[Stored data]
= Beginning of Section =
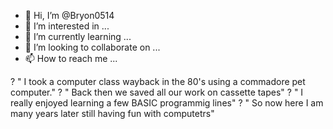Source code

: - 👋 Hi, I’m @Bryon0514
- 👀 I’m interested in ...
- 🌱 I’m currently learning ...
- 💞️ I’m looking to collaborate on ...
- 📫 How to reach me ...

<!---
Bryon0514/Bryon0514 is a ✨ special ✨ repository because its `README.md` (this file) appears on your GitHub profile.
You can click the Preview link to take a look at your changes.
--->
? " I took a computer class wayback in the 80's using a commadore pet computer."
? " Back then we saved all our work on cassette tapes"
? " I really enjoyed learning a few BASIC programmig lines"
? " So now here I am many years later still having fun with computetrs"
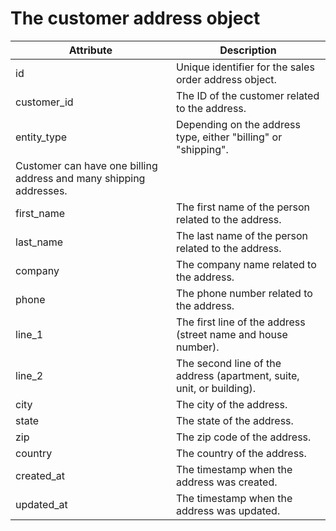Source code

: # The customer address object

| Attribute                                                          | Description                                                           |
| ------------------------------------------------------------------ | --------------------------------------------------------------------- |
| id                                                                 | Unique identifier for the sales order address object.                 |
| customer_id                                                        | The ID of the customer related to the address.                        |
| entity_type                                                        | Depending on the address type, either "billing" or "shipping".        |
| Customer can have one billing address and many shipping addresses. |                                                                       |
| first_name                                                         | The first name of the person related to the address.                  |
| last_name                                                          | The last name of the person related to the address.                   |
| company                                                            | The company name related to the address.                              |
| phone                                                              | The phone number related to the address.                              |
| line_1                                                             | The first line of the address (street name and house number).         |
| line_2                                                             | The second line of the address (apartment, suite, unit, or building). |
| city                                                               | The city of the address.                                              |
| state                                                              | The state of the address.                                             |
| zip                                                                | The zip code of the address.                                          |
| country                                                            | The country of the address.                                           |
| created_at                                                         | The timestamp when the address was created.                           |
| updated_at                                                         | The timestamp when the address was updated.                           |
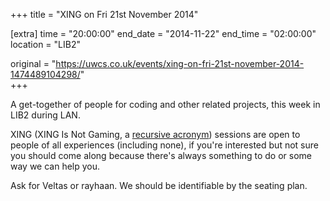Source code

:+++
title = "XING on Fri 21st November 2014"

[extra]
time = "20:00:00"
end_date = "2014-11-22"
end_time = "02:00:00"
location = "LIB2"

original = "https://uwcs.co.uk/events/xing-on-fri-21st-november-2014-1474489104298/"    
+++

A get-together of people for coding and other related projects, this week in LIB2 during LAN.

XING (XING Is Not Gaming, a [recursive acronym](https://en.wikipedia.org/wiki/Recursive_acronym)) sessions are open to people of all experiences (including none), if you're interested but not sure you should come along because there's always something to do or some way we can help you.

Ask for Veltas or rayhaan. We should be identifiable by the seating plan.

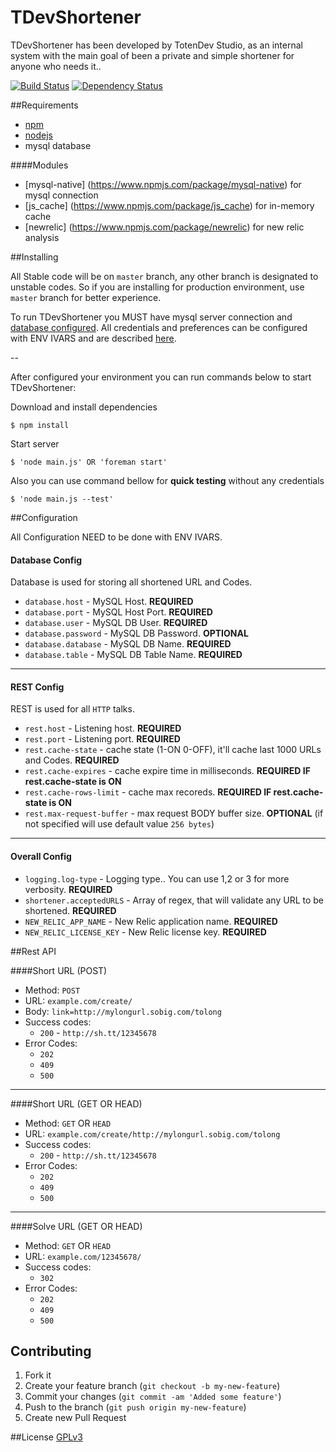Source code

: TDevShortener
=============

TDevShortener has been developed by TotenDev Studio, as an internal system with the main goal of been a private and simple shortener for anyone who needs it..

[![Build Status](https://secure.travis-ci.org/TotenDev/TDevShortener.png?branch=master)](http://travis-ci.org/TotenDev/TDevShortener) [![Dependency Status](https://gemnasium.com/TotenDev/TDevShortener.svg)](https://gemnasium.com/TotenDev/TDevShortener)


##Requirements

- [npm](https://github.com/isaacs/npm)
- [nodejs](https://github.com/joyent/node)
- mysql database

####Modules
- [mysql-native] (https://www.npmjs.com/package/mysql-native) for mysql connection
- [js_cache] (https://www.npmjs.com/package/js_cache) for in-memory cache
- [newrelic] (https://www.npmjs.com/package/newrelic) for new relic analysis


##Installing

All Stable code will be on `master` branch, any other branch is designated to unstable codes. So if you are installing for production environment, use `master` branch for better experience.

To run TDevShortener you MUST have mysql server connection and [database configured](https://github.com/TotenDev/TDevShortener/raw/master/appConf/db.sql). All credentials and preferences can be configured with ENV IVARS and are described [here](#configuration).

--

After configured your environment you can run commands below to start TDevShortener:

Download and install dependencies

	$ npm install

Start server
	
	$ 'node main.js' OR 'foreman start'
	
Also you can use command bellow for **quick testing** without any credentials

	$ 'node main.js --test'

##Configuration

All Configuration NEED to be done with ENV IVARS.

#### Database Config
Database is used for storing all shortened URL and Codes.
- `database.host` - MySQL Host. **REQUIRED**
- `database.port` - MySQL Host Port. **REQUIRED**
- `database.user` - MySQL DB User. **REQUIRED**
- `database.password` - MySQL DB Password. **OPTIONAL**
- `database.database` - MySQL DB Name. **REQUIRED**
- `database.table` - MySQL DB Table Name. **REQUIRED**

---
#### REST Config
REST is used for all `HTTP` talks. 
- `rest.host` - Listening host. **REQUIRED**
- `rest.port` - Listening port. **REQUIRED**
- `rest.cache-state` - cache state (1-ON 0-OFF), it'll cache last 1000 URLs and Codes. **REQUIRED**
- `rest.cache-expires` - cache expire time in milliseconds. **REQUIRED IF rest.cache-state is ON**
- `rest.cache-rows-limit` - cache max recoreds. **REQUIRED IF rest.cache-state is ON**
- `rest.max-request-buffer` - max request BODY buffer size. **OPTIONAL** (if not specified will use default value `256 bytes`)

---
#### Overall Config
- `logging.log-type` - Logging type.. You can use 1,2 or 3 for more verbosity. **REQUIRED**
- `shortener.acceptedURLS` - Array of regex, that will validate any URL to be shortened. **REQUIRED**
- `NEW_RELIC_APP_NAME` - New Relic application name. **REQUIRED**
- `NEW_RELIC_LICENSE_KEY` - New Relic license key. **REQUIRED**

##Rest API

####Short URL (POST)
- Method: `POST`
- URL: `example.com/create/`
- Body: `link=http://mylongurl.sobig.com/tolong`
- Success codes: 
	- `200` - `http://sh.tt/12345678`
- Error Codes: 
	- `202`
	- `409`
	- `500`
	
---
####Short URL (GET OR HEAD)
- Method: `GET` OR `HEAD`
- URL: `example.com/create/http://mylongurl.sobig.com/tolong`
- Success codes: 
	- `200` - `http://sh.tt/12345678`
- Error Codes: 
	- `202`
	- `409`
	- `500`
	
---
####Solve URL (GET OR HEAD)
- Method: `GET` OR `HEAD`
- URL: `example.com/12345678/`
- Success codes: 
	- `302`
- Error Codes: 
	- `202`
	- `409`
	- `500`

## Contributing
1. Fork it
2. Create your feature branch (`git checkout -b my-new-feature`)
3. Commit your changes (`git commit -am 'Added some feature'`)
4. Push to the branch (`git push origin my-new-feature`)
5. Create new Pull Request
	
##License
[GPLv3](TDevShortener/raw/master/LICENSE)
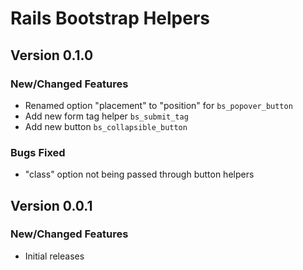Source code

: # Rails Bootstrap Helpers

## Version 0.1.0

### New/Changed Features
* Renamed option "placement" to "position" for `bs_popover_button`
* Add new form tag helper `bs_submit_tag`
* Add new button `bs_collapsible_button`

### Bugs Fixed
* "class" option not being passed through button helpers

## Version 0.0.1
### New/Changed Features
* Initial releases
= End of Section =
EXERCISE DETAILS:
Please show every line of the records that holds the word "person".

TASK OUTPUT:
| first_name                                                         | The first name of the person related to the address.                  |
| last_name                                                          | The last name of the person related to the address.                   |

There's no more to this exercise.